琉球文化の調査研究
本年度は、受託業務「多良間島仲筋区《舞台幕》の分析調査」と自主調査業務「芭蕉繊維の調査」を実施した。概要を以下に報告する。
本調査は、株式会社Nanseiより受託した業務である。多良間村ふるさと民俗学習館が所蔵する《舞台幕》について、紅型調査(写真1)、繊維構造調査(写真2)、色材調査(写真3)、顕微鏡写真撮影、文献資料調査を実施した。

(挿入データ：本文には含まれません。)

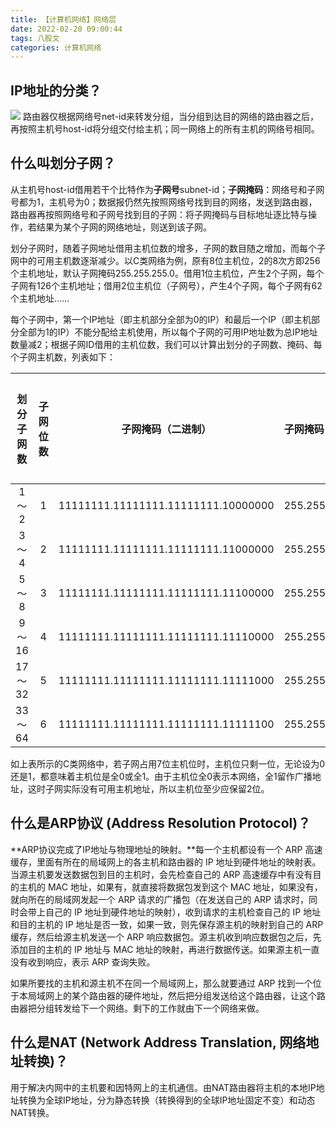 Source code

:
 ```yaml
---
title: 【计算机网络】网络层
date: 2022-02-20 09:00:44
tags: 八股文
categories: 计算机网络
---
```

IP地址的分类？
---
![](/images/IP地址分类.png)
路由器仅根据网络号net-id来转发分组，当分组到达目的网络的路由器之后，再按照主机号host-id将分组交付给主机；同一网络上的所有主机的网络号相同。

什么叫划分子网？
---
从主机号host-id借用若干个比特作为**子网号**subnet-id；**子网掩码**：网络号和子网号都为1，主机号为0；数据报仍然先按照网络号找到目的网络，发送到路由器，路由器再按照网络号和子网号找到目的子网：将子网掩码与目标地址逐比特与操作，若结果为某个子网的网络地址，则送到该子网。
<!--more-->

划分子网时，随着子网地址借用主机位数的增多，子网的数目随之增加，而每个子网中的可用主机数逐渐减少。以C类网络为例，原有8位主机位，2的8次方即256个主机地址，默认子网掩码255.255.255.0。借用1位主机位，产生2个子网，每个子网有126个主机地址；借用2位主机位（子网号），产生4个子网，每个子网有62个主机地址……

每个子网中，第一个IP地址（即主机部分全部为0的IP）和最后一个IP（即主机部分全部为1的IP）不能分配给主机使用，所以每个子网的可用IP地址数为总IP地址数量减2；根据子网ID借用的主机位数，我们可以计算出划分的子网数、掩码、每个子网主机数，列表如下：

|划分子网数|子网位数|子网掩码（二进制）| 子网掩码（十进制）|每个子网主机数|
|:----:|:----:|:----:|:----:|:----:|
|1～2 |1|11111111.11111111.11111111.10000000|255.255.255.128|126|
|3～4|2|11111111.11111111.11111111.11000000|255.255.255.192|62|
|5～8|3|11111111.11111111.11111111.11100000|255.255.255.224|30|
|9～16|4|11111111.11111111.11111111.11110000|255.255.255.240|14|
|17～32|5|11111111.11111111.11111111.11111000|255.255.255.248|6|
|33～64|6|11111111.11111111.11111111.11111100|255.255.255.252|2|

如上表所示的C类网络中，若子网占用7位主机位时，主机位只剩一位，无论设为0还是1，都意味着主机位是全0或全1。由于主机位全0表示本网络，全1留作广播地址，这时子网实际没有可用主机地址，所以主机位至少应保留2位。

什么是ARP协议 (Address Resolution Protocol)？
---
**ARP协议完成了IP地址与物理地址的映射。**每一个主机都设有一个 ARP 高速缓存，里面有所在的局域网上的各主机和路由器的 IP 地址到硬件地址的映射表。当源主机要发送数据包到目的主机时，会先检查自己的 ARP 高速缓存中有没有目的主机的 MAC 地址，如果有，就直接将数据包发到这个 MAC 地址，如果没有，就向所在的局域网发起一个 ARP 请求的广播包（在发送自己的 ARP 请求时，同时会带上自己的 IP 地址到硬件地址的映射），收到请求的主机检查自己的 IP 地址和目的主机的 IP 地址是否一致，如果一致，则先保存源主机的映射到自己的 ARP 缓存，然后给源主机发送一个 ARP 响应数据包。源主机收到响应数据包之后，先添加目的主机的 IP 地址与 MAC 地址的映射，再进行数据传送。如果源主机一直没有收到响应，表示 ARP 查询失败。

如果所要找的主机和源主机不在同一个局域网上，那么就要通过 ARP 找到一个位于本局域网上的某个路由器的硬件地址，然后把分组发送给这个路由器，让这个路由器把分组转发给下一个网络。剩下的工作就由下一个网络来做。

什么是NAT (Network Address Translation, 网络地址转换)？
---
用于解决内网中的主机要和因特网上的主机通信。由NAT路由器将主机的本地IP地址转换为全球IP地址，分为静态转换（转换得到的全球IP地址固定不变）和动态NAT转换。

繊維構造調査は、生地幅・幕幅・幕丈を測定、織密度・繊維の状態調査はマイクロスコープを使用し観察調査を実施し、調査データの分析を行った。紅型調査は、模様や技法の特徴について考察した。色材調査は、6種の調査機材を使用し非破壊による調査を実施し、調査データの分析・解析を行った。文献資料調査は、《舞台幕》に染められた銘「昭和六年十二月吉祥日/灌漑設備工事浚工紀念」について、多良間村史および平良市史をはじめとする文献資料を調査した。
以上の各調査内容と結果を報告書に纏めた。
昨年度に引き続き、芭蕉繊維に関する実物資料調査を行った。県内で芭蕉着物を所有する個人の着物10点の繊維調査を行い芭蕉繊維基礎調査データにまとめた。

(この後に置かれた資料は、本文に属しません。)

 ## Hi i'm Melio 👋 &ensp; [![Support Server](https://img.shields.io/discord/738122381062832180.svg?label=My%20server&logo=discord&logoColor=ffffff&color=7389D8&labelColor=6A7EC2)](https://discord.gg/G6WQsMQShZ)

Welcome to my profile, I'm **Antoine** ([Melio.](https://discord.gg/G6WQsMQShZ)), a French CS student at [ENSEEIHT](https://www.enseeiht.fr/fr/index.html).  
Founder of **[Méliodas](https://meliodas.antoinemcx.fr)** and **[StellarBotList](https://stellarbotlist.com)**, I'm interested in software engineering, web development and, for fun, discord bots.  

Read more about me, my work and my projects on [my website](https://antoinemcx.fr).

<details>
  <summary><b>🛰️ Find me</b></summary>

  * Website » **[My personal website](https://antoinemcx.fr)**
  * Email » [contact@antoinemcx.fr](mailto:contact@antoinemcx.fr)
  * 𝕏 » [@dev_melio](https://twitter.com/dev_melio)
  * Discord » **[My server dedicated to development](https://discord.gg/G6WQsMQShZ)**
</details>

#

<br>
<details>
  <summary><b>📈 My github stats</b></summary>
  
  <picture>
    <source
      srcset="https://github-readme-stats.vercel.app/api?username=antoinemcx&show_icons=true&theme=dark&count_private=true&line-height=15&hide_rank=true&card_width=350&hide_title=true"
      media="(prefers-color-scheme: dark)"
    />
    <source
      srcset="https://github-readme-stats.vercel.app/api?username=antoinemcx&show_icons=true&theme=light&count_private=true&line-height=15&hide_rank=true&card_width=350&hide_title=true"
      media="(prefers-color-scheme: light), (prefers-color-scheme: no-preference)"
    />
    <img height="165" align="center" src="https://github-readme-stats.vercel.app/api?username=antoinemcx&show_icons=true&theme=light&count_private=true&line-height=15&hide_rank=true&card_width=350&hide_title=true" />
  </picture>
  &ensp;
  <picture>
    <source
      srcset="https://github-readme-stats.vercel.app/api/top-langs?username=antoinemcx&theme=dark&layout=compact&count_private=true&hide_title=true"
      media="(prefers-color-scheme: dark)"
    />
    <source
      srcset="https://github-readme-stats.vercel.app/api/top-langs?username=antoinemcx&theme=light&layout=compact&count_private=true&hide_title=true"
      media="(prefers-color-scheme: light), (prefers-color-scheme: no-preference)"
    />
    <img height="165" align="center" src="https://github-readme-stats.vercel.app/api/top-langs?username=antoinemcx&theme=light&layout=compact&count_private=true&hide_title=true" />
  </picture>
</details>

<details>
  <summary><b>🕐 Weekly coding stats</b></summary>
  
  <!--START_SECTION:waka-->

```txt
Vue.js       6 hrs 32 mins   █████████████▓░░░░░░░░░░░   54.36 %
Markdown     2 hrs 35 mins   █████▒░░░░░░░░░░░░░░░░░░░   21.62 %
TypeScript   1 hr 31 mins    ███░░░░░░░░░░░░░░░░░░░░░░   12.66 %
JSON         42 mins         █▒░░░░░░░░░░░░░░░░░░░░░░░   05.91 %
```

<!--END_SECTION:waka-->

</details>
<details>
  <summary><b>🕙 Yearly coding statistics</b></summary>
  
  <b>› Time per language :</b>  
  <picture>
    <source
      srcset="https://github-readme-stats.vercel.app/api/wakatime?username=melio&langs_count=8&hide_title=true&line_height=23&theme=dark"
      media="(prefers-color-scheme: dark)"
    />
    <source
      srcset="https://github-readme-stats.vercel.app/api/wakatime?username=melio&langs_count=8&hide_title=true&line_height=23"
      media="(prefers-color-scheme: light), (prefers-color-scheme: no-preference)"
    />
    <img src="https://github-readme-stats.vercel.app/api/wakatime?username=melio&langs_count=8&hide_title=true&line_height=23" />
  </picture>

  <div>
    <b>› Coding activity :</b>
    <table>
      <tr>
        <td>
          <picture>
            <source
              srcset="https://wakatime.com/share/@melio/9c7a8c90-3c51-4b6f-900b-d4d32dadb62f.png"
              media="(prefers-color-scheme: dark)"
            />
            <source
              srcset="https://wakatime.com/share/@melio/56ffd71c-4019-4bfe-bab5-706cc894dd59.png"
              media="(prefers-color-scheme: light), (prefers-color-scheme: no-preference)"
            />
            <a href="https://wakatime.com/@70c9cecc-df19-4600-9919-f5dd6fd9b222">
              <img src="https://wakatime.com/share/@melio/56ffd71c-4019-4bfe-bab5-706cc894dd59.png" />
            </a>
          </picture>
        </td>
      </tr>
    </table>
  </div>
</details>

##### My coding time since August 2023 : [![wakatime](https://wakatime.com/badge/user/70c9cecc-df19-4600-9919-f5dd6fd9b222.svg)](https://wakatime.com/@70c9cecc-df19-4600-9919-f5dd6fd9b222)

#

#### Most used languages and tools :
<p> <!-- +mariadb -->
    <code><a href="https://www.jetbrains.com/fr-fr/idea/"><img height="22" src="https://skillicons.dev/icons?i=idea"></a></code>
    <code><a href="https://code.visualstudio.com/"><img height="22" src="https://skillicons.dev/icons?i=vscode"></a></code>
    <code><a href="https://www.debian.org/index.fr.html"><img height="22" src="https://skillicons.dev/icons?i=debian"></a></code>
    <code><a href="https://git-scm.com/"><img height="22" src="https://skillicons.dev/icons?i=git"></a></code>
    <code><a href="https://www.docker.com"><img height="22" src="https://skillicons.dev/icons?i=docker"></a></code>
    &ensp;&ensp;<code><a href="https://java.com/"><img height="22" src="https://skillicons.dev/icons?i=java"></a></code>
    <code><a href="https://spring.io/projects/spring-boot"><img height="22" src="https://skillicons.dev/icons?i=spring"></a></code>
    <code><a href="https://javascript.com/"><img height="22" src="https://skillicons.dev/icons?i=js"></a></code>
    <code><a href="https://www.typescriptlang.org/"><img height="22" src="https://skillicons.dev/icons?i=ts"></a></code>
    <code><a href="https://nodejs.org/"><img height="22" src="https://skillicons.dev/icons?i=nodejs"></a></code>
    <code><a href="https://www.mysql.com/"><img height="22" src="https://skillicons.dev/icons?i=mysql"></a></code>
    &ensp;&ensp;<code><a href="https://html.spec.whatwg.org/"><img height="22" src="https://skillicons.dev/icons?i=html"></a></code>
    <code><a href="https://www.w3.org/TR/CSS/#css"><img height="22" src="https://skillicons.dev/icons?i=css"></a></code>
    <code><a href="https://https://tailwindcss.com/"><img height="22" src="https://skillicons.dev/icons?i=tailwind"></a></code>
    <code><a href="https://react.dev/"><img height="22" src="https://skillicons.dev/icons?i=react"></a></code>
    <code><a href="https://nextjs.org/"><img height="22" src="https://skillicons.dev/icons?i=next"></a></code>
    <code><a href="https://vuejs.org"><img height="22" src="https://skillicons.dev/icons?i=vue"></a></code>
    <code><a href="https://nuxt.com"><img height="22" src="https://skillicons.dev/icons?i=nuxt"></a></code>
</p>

その他、生引き芭蕉糸づくり(写真4)から経巻き(写真5)までの記録撮影を行った。
多良間島仲筋区《舞台幕》の分析調では、各調査において《舞台幕》の特徴となる結果が得られた。しかし、《舞台幕》の製作者および製作地については有力な情報は得られなかったことから、今後、情報収集を継続する。

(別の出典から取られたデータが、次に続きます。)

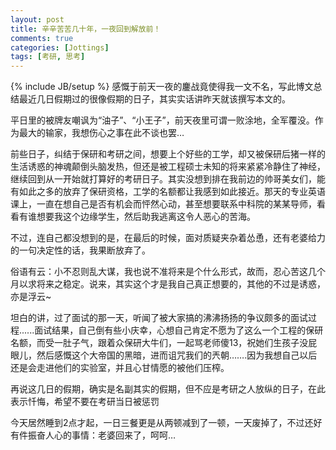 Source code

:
 ```yaml
---
layout: post
title: 辛辛苦苦几十年，一夜回到解放前！
comments: true
categories: [Jottings]
tags: [考研, 思考]
---
```

{% include JB/setup %}
感慨于前天一夜的鏖战竟使得我一文不名，写此博文总结最近几日假期过的很像假期的日子，其实实话讲昨天就该撰写本文的。

平日里的被牌友嘲讽为“油子”、“小王子”，前天夜里可谓一败涂地，全军覆没。作为最大的输家，我想伤心之事在此不谈也罢…

前些日子，纠结于保研和考研之间，想要上个好些的工学，却又被保研后猪一样的生活诱惑的神魂颠倒头脑发热，但还是被工程硕士未知的将来紧紧冷静住了神经，继续回到从一开始就打算好的考研日子。其实没想到排在我前边的帅哥美女们，能有如此之多的放弃了保研资格，工学的名额都让我感到如此接近。那天的专业英语课上，一直在想自己是否有机会而怦然心动，甚至想要联系中科院的某某导师，看看有谁想要我这个边缘学生，然后助我逃离这令人恶心的苦海。

不过，连自己都没想到的是，在最后的时候，面对质疑夹杂着怂恿，还有老婆给力的一句决定性的话，我果断放弃了。

俗语有云：小不忍则乱大谋，我也说不准将来是个什么形式，故而，忍心苦这几个月以求将来之稳定。说来，其实这个才是我自己真正想要的，其他的不过是诱惑，亦是浮云~

坦白的讲，过了面试的那一天，听闻了被大家搞的沸沸扬扬的争议颇多的面试过程......面试结果，自己倒有些小庆幸，心想自己肯定不愿为了这么一个工程的保研名额，而受一肚子气，跟着众保研大牛们，一起骂老师傻13，祝她们生孩子没屁眼儿，然后感慨这个大帝国的黑暗，进而诅咒我们的兲朝…….因为我想自己以后还是会走进他们的实验室，并且心甘情愿的被他们压榨。

再说这几日的假期，确实是名副其实的假期，但不应是考研之人放纵的日子，在此表示忏悔，希望不要在考研当日被惩罚

今天居然睡到2点才起，一日三餐更是从两顿减到了一顿，一天废掉了，不过还好有件振奋人心的事情：老婆回来了，呵呵…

芭蕉繊維の調査は、近世琉球の朝衣の技術復元を目的としている。所蔵(個人所有も含む)される芭蕉布の着物資料の調査を継続しつつ、今年度から生引き芭蕉糸づくりの記録撮影を開始した。次年度は、生引き芭蕉糸による芭蕉布製織の記録撮影を行う予定である。
重要な取り組みであり、その成果に期待したい。(高良顧問:琉球大学名誉教授)。